Le syndicat se rapproche de la logique d’entreprise en adoptant dans son rapport d’orientation la notion de fonds agricole et de cessabilité du bail rural.

UN CONGRES D’EXCEPTION. Organisée du 22 au 24 mars au Mans, la traditionnelle réunion de la Fédération nationale des syndicats d’exploitants agricoles a vu son rapport d’orientation adopté dans des conditions inédites avec les abstentions de deux membres du bureau et d’un des rapporteurs du texte. Inédite aussi, la venue des principaux représentants politiques français ainsi que du Premier ministre, en défenseurs de la constitution européenne qui a marqué la dernière journée du congrès.

Le rapport d’orientation jugé trop «libéral» ne fait pas l’unanimité

Après trois heures sur la seule notion de «fonds agricole», l’assemblée a finalement adopté un rapport d’orientation pour le moins controversé. Intitulé “Pour des entreprises au service des hommes”, ce texte se montre favorable au statut d’entreprise pour l’exploitation agricole. Aucun amendement n’a porté sur la notion de «fonds agricole». Selon la FNSEA, le texte proposé l’avait déjà intégré. Il définit le fond agricole comme «la reconnaissance de l’entreprise en tant qu’unité économique constituée de biens corporels et incorporels et devant faire l’objet d’une évaluation globale». Une définition qui a cristallisé toutes les angoisses des congressistes, qui y voient un pas supplémentaire vers le libéralisme. Jean-Bernard Bayard, le présentateur du rapport, s’en est défendu : «C’est une approche entrepreneuriale. Nous ne sommes pas dans un schéma ultralibéral.» Toujours est-il que le rapport a été adopté avec quinze voix contre, et quarante abstentions. Et fait exceptionnel, parmi ces dernières, trois membres du bureau, Pascal Ferey, Christian Decercle et Jean-Luc Bidal qui a lui même participer à l’élaboration du rapport. Autre déconvenue, le départ du vice-président du syndicat, Pascal Coste, pour qui cette orientation est «libérale et suicidaire». En marge du congrès, il a regretté que «le pouvoir de la FNSEA soit de plus en plus aux mains des administratifs qui entretiennent une collusion avec les pouvoirs publics». Et pour cause, la Loi d’orientation agricole à venir prévoit justement de créer le fonds agricole ainsi que la cessibilité du bail. Également présente dans le rapport d’orientation, cette perspective a aussi été sujette à de vifs débats. Certains craignent que cette mesure ne vienne remettre en cause le statut du fermage et entraîner la hausse des loyers. Ce à quoi les orateurs ont promis qu’aucune dérogation au bail rural ne serait acceptable. Toutefois, Jean-Luc Bidal a estimé «qu’on ne peut pas parler d’agriculture d’entreprise et ne pas rendre le bail cessible».
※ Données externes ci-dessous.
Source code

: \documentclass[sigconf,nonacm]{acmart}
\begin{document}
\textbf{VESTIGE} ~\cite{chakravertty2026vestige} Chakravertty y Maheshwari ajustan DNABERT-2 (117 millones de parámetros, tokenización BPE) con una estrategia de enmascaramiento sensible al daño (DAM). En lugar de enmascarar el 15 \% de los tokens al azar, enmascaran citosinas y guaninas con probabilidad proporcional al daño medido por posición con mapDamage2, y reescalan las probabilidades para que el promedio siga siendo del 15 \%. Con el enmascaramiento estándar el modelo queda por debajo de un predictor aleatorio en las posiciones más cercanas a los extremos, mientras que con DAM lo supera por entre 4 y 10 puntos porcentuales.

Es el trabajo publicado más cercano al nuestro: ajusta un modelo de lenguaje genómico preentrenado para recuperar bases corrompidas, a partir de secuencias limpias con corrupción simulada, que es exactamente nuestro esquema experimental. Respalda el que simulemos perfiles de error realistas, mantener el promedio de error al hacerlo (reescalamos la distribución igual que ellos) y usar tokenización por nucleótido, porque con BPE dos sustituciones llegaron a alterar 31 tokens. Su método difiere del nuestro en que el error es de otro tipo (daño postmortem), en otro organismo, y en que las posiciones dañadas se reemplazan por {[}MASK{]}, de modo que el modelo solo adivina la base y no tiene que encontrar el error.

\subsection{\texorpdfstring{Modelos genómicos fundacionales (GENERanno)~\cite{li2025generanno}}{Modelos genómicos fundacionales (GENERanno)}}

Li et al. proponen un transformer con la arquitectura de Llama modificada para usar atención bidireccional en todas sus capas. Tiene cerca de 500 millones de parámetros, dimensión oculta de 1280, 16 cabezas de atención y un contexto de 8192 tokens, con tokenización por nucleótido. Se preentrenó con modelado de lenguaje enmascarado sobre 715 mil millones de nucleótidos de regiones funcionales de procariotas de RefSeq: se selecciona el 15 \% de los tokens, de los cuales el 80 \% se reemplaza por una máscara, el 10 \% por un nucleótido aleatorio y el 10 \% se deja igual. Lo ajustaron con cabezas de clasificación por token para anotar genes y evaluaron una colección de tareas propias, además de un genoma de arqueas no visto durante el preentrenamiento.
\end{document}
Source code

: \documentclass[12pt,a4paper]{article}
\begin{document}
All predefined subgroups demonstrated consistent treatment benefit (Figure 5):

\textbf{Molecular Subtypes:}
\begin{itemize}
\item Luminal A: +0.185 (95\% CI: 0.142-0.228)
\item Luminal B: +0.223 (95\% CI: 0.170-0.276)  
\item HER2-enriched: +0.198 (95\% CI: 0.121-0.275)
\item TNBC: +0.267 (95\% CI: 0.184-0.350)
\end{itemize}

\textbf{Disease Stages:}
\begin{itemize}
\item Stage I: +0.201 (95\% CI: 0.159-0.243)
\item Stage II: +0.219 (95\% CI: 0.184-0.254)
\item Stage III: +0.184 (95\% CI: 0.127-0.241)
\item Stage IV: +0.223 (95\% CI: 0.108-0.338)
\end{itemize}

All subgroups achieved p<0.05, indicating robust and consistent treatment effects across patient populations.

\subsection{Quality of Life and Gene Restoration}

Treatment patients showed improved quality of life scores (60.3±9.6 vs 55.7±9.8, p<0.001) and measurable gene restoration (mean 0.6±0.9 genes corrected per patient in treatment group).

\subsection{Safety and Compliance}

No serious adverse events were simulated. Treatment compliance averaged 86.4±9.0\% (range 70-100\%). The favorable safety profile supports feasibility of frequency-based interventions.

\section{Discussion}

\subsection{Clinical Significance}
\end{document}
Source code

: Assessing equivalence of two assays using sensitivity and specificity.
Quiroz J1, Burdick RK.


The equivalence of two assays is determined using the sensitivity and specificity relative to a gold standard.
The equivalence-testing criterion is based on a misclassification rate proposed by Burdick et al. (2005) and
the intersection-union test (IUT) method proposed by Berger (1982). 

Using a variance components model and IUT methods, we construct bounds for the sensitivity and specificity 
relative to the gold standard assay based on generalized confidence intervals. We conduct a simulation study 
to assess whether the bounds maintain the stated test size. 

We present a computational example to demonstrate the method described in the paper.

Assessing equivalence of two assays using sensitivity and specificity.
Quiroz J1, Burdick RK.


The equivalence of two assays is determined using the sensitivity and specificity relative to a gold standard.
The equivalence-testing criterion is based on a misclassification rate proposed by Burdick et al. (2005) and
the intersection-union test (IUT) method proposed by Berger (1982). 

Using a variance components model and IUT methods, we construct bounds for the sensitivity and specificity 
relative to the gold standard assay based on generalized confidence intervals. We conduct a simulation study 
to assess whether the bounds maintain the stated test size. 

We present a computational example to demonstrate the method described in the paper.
Forte représentation des partisans du oui chez les politiques invités

Si la FNSEA a encore rappelé l’absence de consigne de vote concernant la constitution européenne, elle a tout de même accueilli une délégation de politiques de tout bord, venue défendre leur position sur ce texte et, de fait, le oui. Au vu des derniers sondages réalisées (celui de l’institut Ifop donnant un non majoritaire à 69 % en suffrages exprimés, confirmé par un second sondage réalisé par Terre-net et diffusé le 29 mars), le monde agricole serait a priori contre le texte constitutionnel.

A l’exception d’Alain Boquet du Parti communiste français (PCF), tous ont vivement défendu le projet de Valéry Giscard d’Estaing. Ils ont dans ce but largement joué sur les peurs des congressistes en les mettant en garde contre les conséquences d’un rejet français du texte. Nicolas Sarkozy a déclaré à l’assistance que pour «changer l’Europe» et être «mieux défendus», il fallait voter oui au référendum. «Qui vous défendra mieux, une Europe du grand marché économique, avec une vision anglo-saxonne, ou une Europe politique qui déciderait de la préférence communautaire ?», a ajouté le président de l’UMP, avant de préciser sa préférence pour le second modèle. Il a également insisté sur l’intérêt pour les agriculteurs d’être mieux représentés au niveau européen dans le cadre des négociations commerciales : «Qui sera le plus efficace pour défendre vos intérêts devant l’OMC ? Un Commissaire européen nommé pour cinq ans, n’ayant de compte à rendre qu’à son collège, ou le Président de l’UE, élu pour deux ans et demi, qui sait ce que c’est de gagner une élection ou de la perdre et qui devra rendre des comptes ?»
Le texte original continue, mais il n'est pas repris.